### To do
Leaving out the pictures, reproduce each record exactly and in full.

### Data under study
++++++

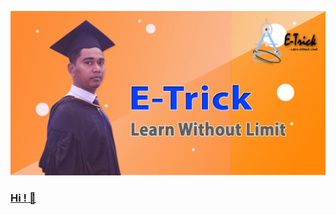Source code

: <a href="https://www.linkedin.com/in/emrancu/"><img src="https://github.com/emrancub/emrancub/blob/main/asstes/cover.jpg" height="" width="">

### Hi ! 👋

<!--
**emrancub/emrancub** is a ✨ _special_ ✨ repository because its `README.md` (this file) appears on your GitHub profile.

<p> are some ideas to get you started:</p>
<p
- 🔭 I’m currently working on HTML5, CSS3, JavaScript, Bootstrap, MySQL <br>
- 🌱 I’m currently learning React.js, Node.js, Express.js, MongoDB, Firebase, bootstrap, react form, stripe, font-awesome, react-router, material UI. <br>
- 👯 I’m looking to collaborate on ... <br>
- 🤔 I’m looking for help with ...<br>
</p>
-->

++++++

### Result of the task
Source code

: <a href="https://www.linkedin.com/in/emrancu/"><img src="https://github.com/emrancub/emrancub/blob/main/asstes/cover.jpg" height="" width="">

### Hi ! 👋

<!--
**emrancub/emrancub** is a ✨ _special_ ✨ repository because its `README.md` (this file) appears on your GitHub profile.

<p> are some ideas to get you started:</p>
<p
- 🔭 I’m currently working on HTML5, CSS3, JavaScript, Bootstrap, MySQL <br>
- 🌱 I’m currently learning React.js, Node.js, Express.js, MongoDB, Firebase, bootstrap, react form, stripe, font-awesome, react-router, material UI. <br>
- 👯 I’m looking to collaborate on ... <br>
- 🤔 I’m looking for help with ...<br>
</p>
-->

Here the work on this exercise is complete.